The grades are now available on Synapses. If you can't find your grade or you would like to know about its component grades, contact the lecturer!

The course is graded by 6 labs and a final exam.

Discussing assignments together is allowed, but each student must write their own solution. No sharing of code, plagiarism entails a grade of 0 for the lab/exam.

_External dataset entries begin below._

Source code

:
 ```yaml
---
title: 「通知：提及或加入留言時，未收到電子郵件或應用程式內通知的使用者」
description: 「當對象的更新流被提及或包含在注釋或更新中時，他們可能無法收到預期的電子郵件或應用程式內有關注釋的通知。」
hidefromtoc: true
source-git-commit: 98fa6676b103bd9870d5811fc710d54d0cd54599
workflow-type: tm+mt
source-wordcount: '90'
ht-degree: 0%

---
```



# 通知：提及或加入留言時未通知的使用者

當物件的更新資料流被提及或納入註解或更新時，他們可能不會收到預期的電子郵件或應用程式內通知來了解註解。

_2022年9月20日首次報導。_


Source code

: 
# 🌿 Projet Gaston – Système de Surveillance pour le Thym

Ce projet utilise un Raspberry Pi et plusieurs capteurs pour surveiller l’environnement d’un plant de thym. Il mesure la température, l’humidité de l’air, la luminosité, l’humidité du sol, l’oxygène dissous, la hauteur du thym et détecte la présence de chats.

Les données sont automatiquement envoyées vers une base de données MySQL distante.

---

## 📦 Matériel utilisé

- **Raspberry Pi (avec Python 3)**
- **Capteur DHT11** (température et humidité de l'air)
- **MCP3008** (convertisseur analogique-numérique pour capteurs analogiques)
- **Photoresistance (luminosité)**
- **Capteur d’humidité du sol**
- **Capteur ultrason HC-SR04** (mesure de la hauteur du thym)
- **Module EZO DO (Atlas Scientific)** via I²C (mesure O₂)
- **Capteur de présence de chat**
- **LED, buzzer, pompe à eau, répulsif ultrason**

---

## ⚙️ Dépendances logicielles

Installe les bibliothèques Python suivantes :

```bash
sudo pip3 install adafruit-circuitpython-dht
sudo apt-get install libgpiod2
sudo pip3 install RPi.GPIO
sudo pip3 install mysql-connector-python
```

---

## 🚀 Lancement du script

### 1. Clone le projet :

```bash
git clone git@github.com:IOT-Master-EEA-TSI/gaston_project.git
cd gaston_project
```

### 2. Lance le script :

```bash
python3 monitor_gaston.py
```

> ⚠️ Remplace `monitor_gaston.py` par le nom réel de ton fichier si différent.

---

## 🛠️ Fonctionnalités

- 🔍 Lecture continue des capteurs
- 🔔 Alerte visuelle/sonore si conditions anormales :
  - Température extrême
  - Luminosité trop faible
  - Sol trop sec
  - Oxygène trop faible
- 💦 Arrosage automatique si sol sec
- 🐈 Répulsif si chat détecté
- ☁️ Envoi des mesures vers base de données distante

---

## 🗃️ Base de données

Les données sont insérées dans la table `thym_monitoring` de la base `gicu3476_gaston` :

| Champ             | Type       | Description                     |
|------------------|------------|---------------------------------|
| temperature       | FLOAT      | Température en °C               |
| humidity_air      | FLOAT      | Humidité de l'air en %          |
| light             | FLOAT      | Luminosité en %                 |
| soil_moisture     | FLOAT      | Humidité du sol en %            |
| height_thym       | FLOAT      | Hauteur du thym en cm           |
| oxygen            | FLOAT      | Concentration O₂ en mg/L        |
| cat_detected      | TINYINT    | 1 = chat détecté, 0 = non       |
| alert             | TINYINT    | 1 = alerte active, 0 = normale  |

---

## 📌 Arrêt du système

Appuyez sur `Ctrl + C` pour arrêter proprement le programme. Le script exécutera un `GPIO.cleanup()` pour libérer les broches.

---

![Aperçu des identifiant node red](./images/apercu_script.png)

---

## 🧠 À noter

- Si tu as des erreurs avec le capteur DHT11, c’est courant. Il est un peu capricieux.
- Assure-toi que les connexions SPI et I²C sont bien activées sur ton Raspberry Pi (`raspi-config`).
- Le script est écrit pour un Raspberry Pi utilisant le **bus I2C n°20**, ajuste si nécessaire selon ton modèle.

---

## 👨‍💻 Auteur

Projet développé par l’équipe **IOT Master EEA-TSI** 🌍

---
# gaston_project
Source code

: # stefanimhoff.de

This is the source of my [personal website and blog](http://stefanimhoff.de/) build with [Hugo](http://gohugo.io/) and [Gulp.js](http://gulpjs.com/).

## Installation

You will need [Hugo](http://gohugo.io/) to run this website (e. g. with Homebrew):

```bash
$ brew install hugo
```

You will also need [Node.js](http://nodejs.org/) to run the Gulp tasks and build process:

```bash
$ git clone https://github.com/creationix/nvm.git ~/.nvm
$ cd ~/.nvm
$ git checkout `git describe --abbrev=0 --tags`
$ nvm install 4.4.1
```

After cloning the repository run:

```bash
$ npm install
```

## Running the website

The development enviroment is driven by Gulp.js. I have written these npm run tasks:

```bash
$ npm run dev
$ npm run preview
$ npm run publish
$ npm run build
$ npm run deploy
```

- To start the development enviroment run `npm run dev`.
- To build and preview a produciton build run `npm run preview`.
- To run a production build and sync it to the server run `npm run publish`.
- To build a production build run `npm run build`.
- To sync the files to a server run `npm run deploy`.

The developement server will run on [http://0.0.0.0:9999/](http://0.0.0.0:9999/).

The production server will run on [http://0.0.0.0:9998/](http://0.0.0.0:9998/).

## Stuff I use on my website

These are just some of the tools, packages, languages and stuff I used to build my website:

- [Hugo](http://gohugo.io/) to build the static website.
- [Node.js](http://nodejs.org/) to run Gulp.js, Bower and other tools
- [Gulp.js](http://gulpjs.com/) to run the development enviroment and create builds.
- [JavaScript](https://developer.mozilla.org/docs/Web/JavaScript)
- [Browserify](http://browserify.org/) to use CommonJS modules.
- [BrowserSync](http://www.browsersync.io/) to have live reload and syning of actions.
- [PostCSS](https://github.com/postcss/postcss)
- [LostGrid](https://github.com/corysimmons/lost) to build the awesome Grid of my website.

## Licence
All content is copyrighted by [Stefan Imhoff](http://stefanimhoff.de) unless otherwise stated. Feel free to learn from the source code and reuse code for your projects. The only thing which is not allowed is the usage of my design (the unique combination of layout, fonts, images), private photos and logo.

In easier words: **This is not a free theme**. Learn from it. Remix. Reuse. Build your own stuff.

Unless otherwise mentioned, labs are due before the next lecture.

Teachers:

Schedule

The class takes place at Telecom Paris on Monday mornings 9:00-12:15 starting from Monday 15th of September.

Introduction (15/09/2025, 0D19)
  1. Introduction to Knowledge Base Construction
  2. Knowledge Graphs
  3. Knowledge Representation
Named Entity Recognition and Classification (22/09/2025, 0D19)
  1. Continuation of Knowledge Representation
    (We covered all slides except Reification and Reasoning)
  2. Named Entity Recognition and Classification
    (Except Conditional Random Fields and Machine Learning)
Supplementary material: A quick refresher of Regular Expressions
Typing and Disambiguation (29/09/2025, 1D19)
  1. Entity Disambiguation
  2. Prompt Engineering
Fact extraction (06/10/2025, 1D19)
  1. Fact Extraction
    (Without semantic representations)
  2. Constrained Decoding

Lab: Fact extraction with constrained decoding. Resources.

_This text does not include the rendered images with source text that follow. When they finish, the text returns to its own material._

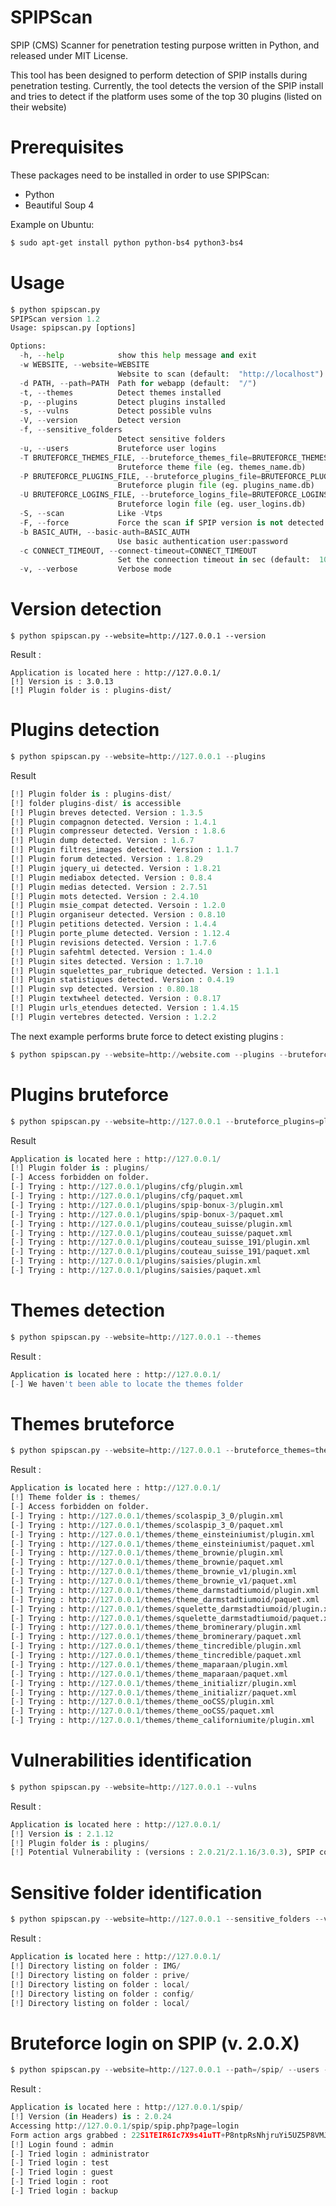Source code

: SPIPScan
========

SPIP (CMS) Scanner for penetration testing purpose written in Python, and released under MIT License.

This tool has been designed to perform detection of SPIP installs during penetration testing. 
Currently, the tool detects the version of the SPIP install and tries to detect if the platform uses some of the top 30 plugins (listed on their website)



Prerequisites
========
These packages need to be installed in order to use SPIPScan:

 * Python
 * Beautiful Soup 4

Example on Ubuntu:

```bash
$ sudo apt-get install python python-bs4 python3-bs4
```



Usage
========

```python
$ python spipscan.py 
SPIPScan version 1.2
Usage: spipscan.py [options]

Options:
  -h, --help            show this help message and exit
  -w WEBSITE, --website=WEBSITE
                        Website to scan (default:  "http://localhost")
  -d PATH, --path=PATH  Path for webapp (default:  "/")
  -t, --themes          Detect themes installed
  -p, --plugins         Detect plugins installed
  -s, --vulns           Detect possible vulns
  -V, --version         Detect version
  -f, --sensitive_folders
                        Detect sensitive folders
  -u, --users           Bruteforce user logins
  -T BRUTEFORCE_THEMES_FILE, --bruteforce_themes_file=BRUTEFORCE_THEMES_FILE
                        Bruteforce theme file (eg. themes_name.db)
  -P BRUTEFORCE_PLUGINS_FILE, --bruteforce_plugins_file=BRUTEFORCE_PLUGINS_FILE
                        Bruteforce plugin file (eg. plugins_name.db)
  -U BRUTEFORCE_LOGINS_FILE, --bruteforce_logins_file=BRUTEFORCE_LOGINS_FILE
                        Bruteforce login file (eg. user_logins.db)
  -S, --scan            Like -Vtps
  -F, --force           Force the scan if SPIP version is not detected
  -b BASIC_AUTH, --basic-auth=BASIC_AUTH
                        Use basic authentication user:password
  -c CONNECT_TIMEOUT, --connect-timeout=CONNECT_TIMEOUT
                        Set the connection timeout in sec (default:  10)
  -v, --verbose         Verbose mode
```

                        

Version detection
========
```
$ python spipscan.py --website=http://127.0.0.1 --version
```

Result : <br />
```
Application is located here : http://127.0.0.1/
[!] Version is : 3.0.13
[!] Plugin folder is : plugins-dist/
```



Plugins detection
========
```python
$ python spipscan.py --website=http://127.0.0.1 --plugins
```

Result <br />
```python
[!] Plugin folder is : plugins-dist/
[!] folder plugins-dist/ is accessible
[!] Plugin breves detected. Version : 1.3.5
[!] Plugin compagnon detected. Version : 1.4.1
[!] Plugin compresseur detected. Version : 1.8.6
[!] Plugin dump detected. Version : 1.6.7
[!] Plugin filtres_images detected. Version : 1.1.7
[!] Plugin forum detected. Version : 1.8.29
[!] Plugin jquery_ui detected. Version : 1.8.21
[!] Plugin mediabox detected. Version : 0.8.4
[!] Plugin medias detected. Version : 2.7.51
[!] Plugin mots detected. Version : 2.4.10
[!] Plugin msie_compat detected. Versoin : 1.2.0
[!] Plugin organiseur detected. Version : 0.8.10
[!] Plugin petitions detected. Version : 1.4.4
[!] Plugin porte_plume detected. Version : 1.12.4
[!] Plugin revisions detected. Version : 1.7.6
[!] Plugin safehtml detected. Version : 1.4.0
[!] Plugin sites detected. Version : 1.7.10
[!] Plugin squelettes_par_rubrique detected. Version : 1.1.1
[!] Plugin statistiques detected. Version : 0.4.19
[!] Plugin svp detected. Version : 0.80.18
[!] Plugin textwheel detected. Version : 0.8.17
[!] Plugin urls_etendues detected. Version : 1.4.15
[!] Plugin vertebres detected. Version : 1.2.2
```


The next example performs brute force to detect existing plugins :

```python
$ python spipscan.py --website=http://website.com --plugins --bruteforce_plugins=plugins_name.db
```



Plugins bruteforce
========
```python
$ python spipscan.py --website=http://127.0.0.1 --bruteforce_plugins=plugins_name.db
```

Result <br />
```python
Application is located here : http://127.0.0.1/
[!] Plugin folder is : plugins/
[-] Access forbidden on folder.
[-] Trying : http://127.0.0.1/plugins/cfg/plugin.xml
[-] Trying : http://127.0.0.1/plugins/cfg/paquet.xml
[-] Trying : http://127.0.0.1/plugins/spip-bonux-3/plugin.xml
[-] Trying : http://127.0.0.1/plugins/spip-bonux-3/paquet.xml
[-] Trying : http://127.0.0.1/plugins/couteau_suisse/plugin.xml
[-] Trying : http://127.0.0.1/plugins/couteau_suisse/paquet.xml
[-] Trying : http://127.0.0.1/plugins/couteau_suisse_191/plugin.xml
[-] Trying : http://127.0.0.1/plugins/couteau_suisse_191/paquet.xml
[-] Trying : http://127.0.0.1/plugins/saisies/plugin.xml
[-] Trying : http://127.0.0.1/plugins/saisies/paquet.xml
```



Themes detection
========
```python
$ python spipscan.py --website=http://127.0.0.1 --themes
```

Result : <br />
```python
Application is located here : http://127.0.0.1/
[-] We haven't been able to locate the themes folder
```



Themes bruteforce
========
```python
$ python spipscan.py --website=http://127.0.0.1 --bruteforce_themes=themes_name.db
```

Result : <br />
```python
Application is located here : http://127.0.0.1/
[!] Theme folder is : themes/
[-] Access forbidden on folder.
[-] Trying : http://127.0.0.1/themes/scolaspip_3_0/plugin.xml
[-] Trying : http://127.0.0.1/themes/scolaspip_3_0/paquet.xml
[-] Trying : http://127.0.0.1/themes/theme_einsteiniumist/plugin.xml
[-] Trying : http://127.0.0.1/themes/theme_einsteiniumist/paquet.xml
[-] Trying : http://127.0.0.1/themes/theme_brownie/plugin.xml
[-] Trying : http://127.0.0.1/themes/theme_brownie/paquet.xml
[-] Trying : http://127.0.0.1/themes/theme_brownie_v1/plugin.xml
[-] Trying : http://127.0.0.1/themes/theme_brownie_v1/paquet.xml
[-] Trying : http://127.0.0.1/themes/theme_darmstadtiumoid/plugin.xml
[-] Trying : http://127.0.0.1/themes/theme_darmstadtiumoid/paquet.xml
[-] Trying : http://127.0.0.1/themes/squelette_darmstadtiumoid/plugin.xml
[-] Trying : http://127.0.0.1/themes/squelette_darmstadtiumoid/paquet.xml
[-] Trying : http://127.0.0.1/themes/theme_brominerary/plugin.xml
[-] Trying : http://127.0.0.1/themes/theme_brominerary/paquet.xml
[-] Trying : http://127.0.0.1/themes/theme_tincredible/plugin.xml
[-] Trying : http://127.0.0.1/themes/theme_tincredible/paquet.xml
[-] Trying : http://127.0.0.1/themes/theme_maparaan/plugin.xml
[-] Trying : http://127.0.0.1/themes/theme_maparaan/paquet.xml
[-] Trying : http://127.0.0.1/themes/theme_initializr/plugin.xml
[-] Trying : http://127.0.0.1/themes/theme_initializr/paquet.xml
[-] Trying : http://127.0.0.1/themes/theme_ooCSS/plugin.xml
[-] Trying : http://127.0.0.1/themes/theme_ooCSS/paquet.xml
[-] Trying : http://127.0.0.1/themes/theme_californiumite/plugin.xml
```



Vulnerabilities identification
========
```python
$ python spipscan.py --website=http://127.0.0.1 --vulns
```

Result : <br />
```python
Application is located here : http://127.0.0.1/
[!] Version is : 2.1.12
[!] Plugin folder is : plugins/
[!] Potential Vulnerability : (versions : 2.0.21/2.1.16/3.0.3), SPIP connect Parameter PHP Injection, details : http://www.exploit-db.com/exploits/27941/
```



Sensitive folder identification
========
```python
$ python spipscan.py --website=http://127.0.0.1 --sensitive_folders --verbose
```

Result : <br />
```python
Application is located here : http://127.0.0.1/
[!] Directory listing on folder : IMG/
[!] Directory listing on folder : prive/
[!] Directory listing on folder : local/
[!] Directory listing on folder : config/
[!] Directory listing on folder : local/
```



Bruteforce login on SPIP (v. 2.0.X)
========
```python
$ python spipscan.py --website=http://127.0.0.1 --path=/spip/ --users --bruteforce_logins_file=user_logins.db --verbose
```

Result : <br />
```python
Application is located here : http://127.0.0.1/spip/
[!] Version (in Headers) is : 2.0.24
Accessing http://127.0.0.1/spip/spip.php?page=login
Form action args grabbed : 22S1TEIR6Ic7X9s41uTT+P8ntpRsNhjruYi5UZ5P8VMJ5VjfgqFrBeoa5+xz/roi9UtxAqw+j7bSTZiHHwjtj/kkOnzorNLXOneOGWXYIgNJI3uZdvq374q8NtT5nL7n56mO4+rJePWrUAhEXw==
[!] Login found : admin
[-] Tried login : administrator
[-] Tried login : test
[-] Tried login : guest
[-] Tried login : root
[-] Tried login : backup
```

Fact Extraction by Reasoning (13/10/2025, 1C33)
  1. Information Extraction by Reasoning
  2. Weighted MAX SAT

Lab: Weighted Max Sat

Rule Mining (20/10/2025, 1D19)
  1. Rule Mining (recording)
    (without bottom-up rule mining)

Lab: Rule mining

No course on 27/10/2025 (vacation) and on 03/11/2025 (travel)
Semantic Web (10/11/2025, 1C33)
  1. Semantic Web
    (Without OWL, SPARQL, RDFa)

Lab: Data cleaning

Exam (17/11/2025, 9:00-10:30, 0C01)
The exam is “closed-book”: no materials are allowed except for a pen.